Magali Reus’s work assumes a minimalist form, in which she approaches today’s visual culture from a unique perspective. The premise for the exhibition ‘ON’ is loosely based on the aesthetics and architecture of transitional spaces. Cargo conveyor belts, airport check in security, road transport, and various vessels become the starting point for sculptures that are paired back to essential forms full of resonance, association and allusion. Reus treats both her film subjects and her sculptures in the same way, without an interest in specific narrative but instead in the dynamic potential of these liminal movements and forms.
The video ‘Offshore’ features three young men who are collecting blue barrels floating out at sea, swimming back with them and dragging them onto the beach. It focuses on the men’s bodies struggling against the weight and size of the barrels and the movements and force of the water. The process appears difficult and arduous; the men are depending on their own strength and initiative to fulfill the task, suggesting that the stimulus for doing so comes either from desperate necessity or an urge to kill time. There is a consistency in the use of colour in the film: the blue of the water, the bright blue barrels and the outfits of the men used throughout move the focus from the singular person or object to the sum of all its parts.

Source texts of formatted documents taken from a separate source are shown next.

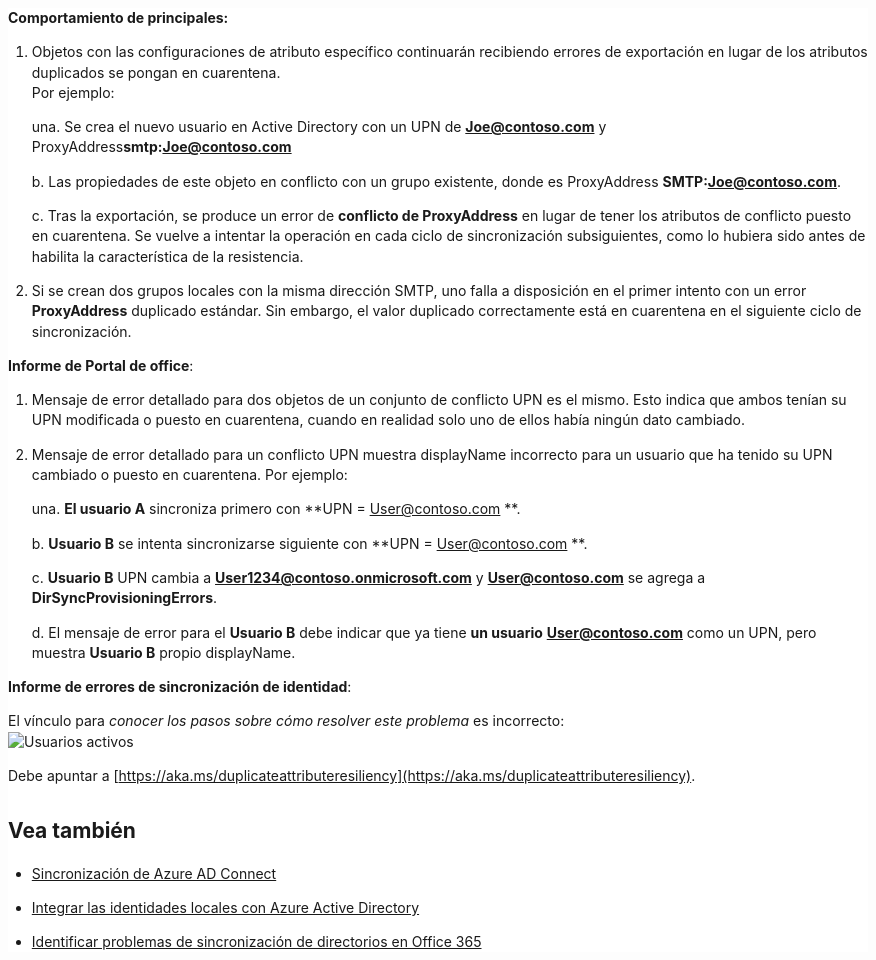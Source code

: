 **Comportamiento de principales:**

1. Objetos con las configuraciones de atributo específico continuarán recibiendo errores de exportación en lugar de los atributos duplicados se pongan en cuarentena.  
Por ejemplo:

    una. Se crea el nuevo usuario en Active Directory con un UPN de **Joe@contoso.com** y ProxyAddress**smtp:Joe@contoso.com**

    b. Las propiedades de este objeto en conflicto con un grupo existente, donde es ProxyAddress **SMTP:Joe@contoso.com**.

    c. Tras la exportación, se produce un error de **conflicto de ProxyAddress** en lugar de tener los atributos de conflicto puesto en cuarentena. Se vuelve a intentar la operación en cada ciclo de sincronización subsiguientes, como lo hubiera sido antes de habilita la característica de la resistencia.

2. Si se crean dos grupos locales con la misma dirección SMTP, uno falla a disposición en el primer intento con un error **ProxyAddress** duplicado estándar. Sin embargo, el valor duplicado correctamente está en cuarentena en el siguiente ciclo de sincronización.

**Informe de Portal de office**:

1. Mensaje de error detallado para dos objetos de un conjunto de conflicto UPN es el mismo. Esto indica que ambos tenían su UPN modificada o puesto en cuarentena, cuando en realidad solo uno de ellos había ningún dato cambiado.

2. Mensaje de error detallado para un conflicto UPN muestra displayName incorrecto para un usuario que ha tenido su UPN cambiado o puesto en cuarentena. Por ejemplo:

    una. **El usuario A** sincroniza primero con **UPN = User@contoso.com **.

    b. **Usuario B** se intenta sincronizarse siguiente con **UPN = User@contoso.com **.

    c. **Usuario B** UPN cambia a **User1234@contoso.onmicrosoft.com** y **User@contoso.com** se agrega a **DirSyncProvisioningErrors**.

    d. El mensaje de error para el **Usuario B** debe indicar que ya tiene **un usuario** **User@contoso.com** como un UPN, pero muestra **Usuario B** propio displayName.



**Informe de errores de sincronización de identidad**:

El vínculo para *conocer los pasos sobre cómo resolver este problema* es incorrecto:  
    ![Usuarios activos](./media/active-directory-aadconnectsyncservice-duplicate-attribute-resiliency/6.png "Active Users")  

Debe apuntar a [https://aka.ms/duplicateattributeresiliency](https://aka.ms/duplicateattributeresiliency).


## <a name="see-also"></a>Vea también

- [Sincronización de Azure AD Connect](active-directory-aadconnectsync-whatis.md)

- [Integrar las identidades locales con Azure Active Directory](active-directory-aadconnect.md)

- [Identificar problemas de sincronización de directorios en Office 365](https://support.office.com/en-us/article/Identify-directory-synchronization-errors-in-Office-365-b4fc07a5-97ea-4ca6-9692-108acab74067)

Within her work Reus often creates a sense of the unfinished or remnant that elevates the potential of the moment before completion. The cast jesmonite boxes resemble the kind encountered in airport security, into which you enter the contents of your pockets before passing through the border. The dynamic form of the ramp creates the suggestion of movement of things. The silicone rubber matt is a reoccurring shape in her work, taking its dimensions from that of a camping mat, another object that suggests displacement, in this instance of a person. Casts of digital cameras appear in ‘Auto-timer’ and ‘Lead’, with their associations of travel and capturing passing moments. In ‘Lead’ the cameras are cut in half, machine-cut in the same way the ‘coins’ are in ‘Pocket Change’ and ‘Pause’, cut from solid metal tubing, and jammed into their sleek aluminium surface. Both the coins and the cameras clearly reveal themselves not to be a facsimile of the original but a sculptural surrogate. These are fossilized, stylized versions of objects from a contemporary moment in time, which will in the future inevitably become redundant.
Reus treads evenly between the visual worlds of consumerism and abstraction, distilling both the legacy of mass-production and Minimalism into physical forms that unite the intangibility of the flow of capital, and the omnipresent but overlooked array of objects that help to provide its infrastructure.